Contributions — Participation in the Plan is voluntary. Each year participants may contribute between 1% and 99% of their annual compensation, as defined in the Plan, subject to certain Internal Revenue Code (“IRC”) limitations. Any employee, not subject to a collective bargaining agreement, who was hired between July 1, 2001 and March 31, 2006, and who satisfies the eligibility requirements, as defined by the Plan, will automatically have 2% of eligible compensation contributed to the Plan for each pay period, unless the employee notifies the Company that he/she does not want to contribute or wants to contribute a different amount. Employees not subject to a collective bargaining agreement, hired on or after April 1, 2006 and who are eligible to participate in the Plan and have not selected a particular withholding percentage will automatically have 3% of the withheld and contributed to the Plan instead of the previously required 2%. Participants subject to collective bargaining agreements receive benefits under the Plan based on their collective bargaining agreement.
The Company’s matching contribution is 100% of the participant’s total pretax deferral up to 3% of the participant’s annual compensation and an additional 50% of the participant’s total pretax deferral on the next 2% of the participant’s annual compensation for all employees not subject to a collective bargaining agreement and such match is immediately vested. Company match for employees subject to a collective bargaining agreement may be different due to the collectively bargained employees’ contract.
4
Effective January 1, 2005, the Company is required to make employee retirement contributions to certain participant accounts, as defined, based on a percentage of a participant’s pensionable earnings and credited service, as defined, at the end of each year as shown below:
| | |
Years of Credited Service | | Company Contribution |
1-4 | | 1.0% of pensionable earnings |
5-9 | | 2.0% of pensionable earnings |
10-14 | | 2.5% of pensionable earnings |
15-19 | | 3.0% of pensionable earnings |
20-24 | | 3.5% of pensionable earnings |
25+ | | 4.0% of pensionable earnings |
Such retirement contributions were $2,364,933 for the year ended December 31, 2006.
Vesting — Participants are fully vested in their contributions and the earnings thereon. Prior to January 1, 2005, vesting in Company matching contributions was based on years of continuous service as defined by the Plan. A participant’s Company matching contributions vest according to the following schedule:
| | | |
Years of Service | | Vested Interest | |
Less than one year | | 0 | % |
One year, but less than two years | | 25 | |
Two years, but less than three years | | 50 | |
Three years, but less than four years | | 75 | |
Four or more years | | 100 | |
Effective January 1, 2005, participants become immediately vested in Company safe harbor matching contributions made subsequent to December 31, 2004. Participants become fully vested in employer retirement contributions after five years of credited service.
Participants who reach retirement age, become disabled, or die become vested immediately in Company contributions.
Forfeited Accounts — Forfeited accounts are first used to reduce administrative expenses and then to reduce future Company contributions. Forfeitures were $123,074 and $96,881 for the years ended December 31, 2006 and December 31, 2005.
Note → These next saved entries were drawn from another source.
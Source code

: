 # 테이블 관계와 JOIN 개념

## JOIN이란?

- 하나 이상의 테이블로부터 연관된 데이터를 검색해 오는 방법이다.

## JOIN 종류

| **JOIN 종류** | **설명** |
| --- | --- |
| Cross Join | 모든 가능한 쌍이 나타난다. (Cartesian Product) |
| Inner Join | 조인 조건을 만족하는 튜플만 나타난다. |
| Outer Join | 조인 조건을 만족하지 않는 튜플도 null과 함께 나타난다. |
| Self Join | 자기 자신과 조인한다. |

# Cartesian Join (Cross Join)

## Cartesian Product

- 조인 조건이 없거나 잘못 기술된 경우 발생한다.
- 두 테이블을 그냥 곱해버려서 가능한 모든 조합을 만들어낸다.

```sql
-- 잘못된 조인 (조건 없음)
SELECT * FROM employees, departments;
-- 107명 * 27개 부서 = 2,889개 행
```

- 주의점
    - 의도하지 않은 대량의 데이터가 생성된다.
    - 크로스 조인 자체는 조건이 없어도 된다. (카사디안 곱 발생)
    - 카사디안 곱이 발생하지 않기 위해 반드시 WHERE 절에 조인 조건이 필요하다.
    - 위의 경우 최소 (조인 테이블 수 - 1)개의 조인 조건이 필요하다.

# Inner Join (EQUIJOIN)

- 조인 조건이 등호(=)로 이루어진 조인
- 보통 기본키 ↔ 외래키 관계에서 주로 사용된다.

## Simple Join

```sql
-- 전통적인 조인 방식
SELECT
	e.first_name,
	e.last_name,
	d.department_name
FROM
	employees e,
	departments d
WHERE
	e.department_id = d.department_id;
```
Benefit Payments — Upon termination of service due to death, disability, or retirement, a participant or the participant’s beneficiary may elect to receive an amount equal to the value of the participant’s vested balance in his/her account. The normal age of retirement is 65; however, a participant may receive benefit payments beginning at the age of 59-1/2 without penalty. The form of payment is a lump-sum distribution or an annuity to be paid in monthly, quarterly, or annual installments over a period not to exceed 10 years. Participants may also elect to receive a distribution in-kind for amounts invested in Caraustar Industries, Inc. common stock.
A participant’s pretax contributions and the vested portion of the Company’s matching contributions may be withdrawn before retirement or termination of employment only under certain hardship conditions, as defined by the IRC.
5
Participant Accounts — Individual accounts are maintained for each of the Plan’s participants to reflect the participant’s contributions and the Company’s contributions as well as the participant’s share of the Plan’s income (losses), benefit payments, and any related administrative expenses. Allocations of income (losses) and expenses are based on the participant’s account balance. The benefit to which a participant is entitled is the benefit that can be provided from the participant’s vested account.
Investment Options — Participants may direct their contributions and the Company’s contributions into various investment options, which include primarily Fidelity mutual funds, a Fidelity collective trust fund, and the Company’s common stock. Participants may change their investment elections at any time.
Loans to Participants — A participant may borrow the lesser of $50,000 or 50% of his/her vested account balance, with a minimum loan amount of $1,000. Loans are repaid through payroll deductions and are collateralized by the participant’s account balance. The maximum length of the loan is five years unless the loan is used to purchase a principal residence, in which case the length of the loan can be 30 years. The interest rate is the prime rate, as published in The Wall Street Journal on the last business day in the month in which the loan is taken out, plus 1%. Interest rates on loans to participants ranged from 5.0% to 10.5% as of December 31, 2006.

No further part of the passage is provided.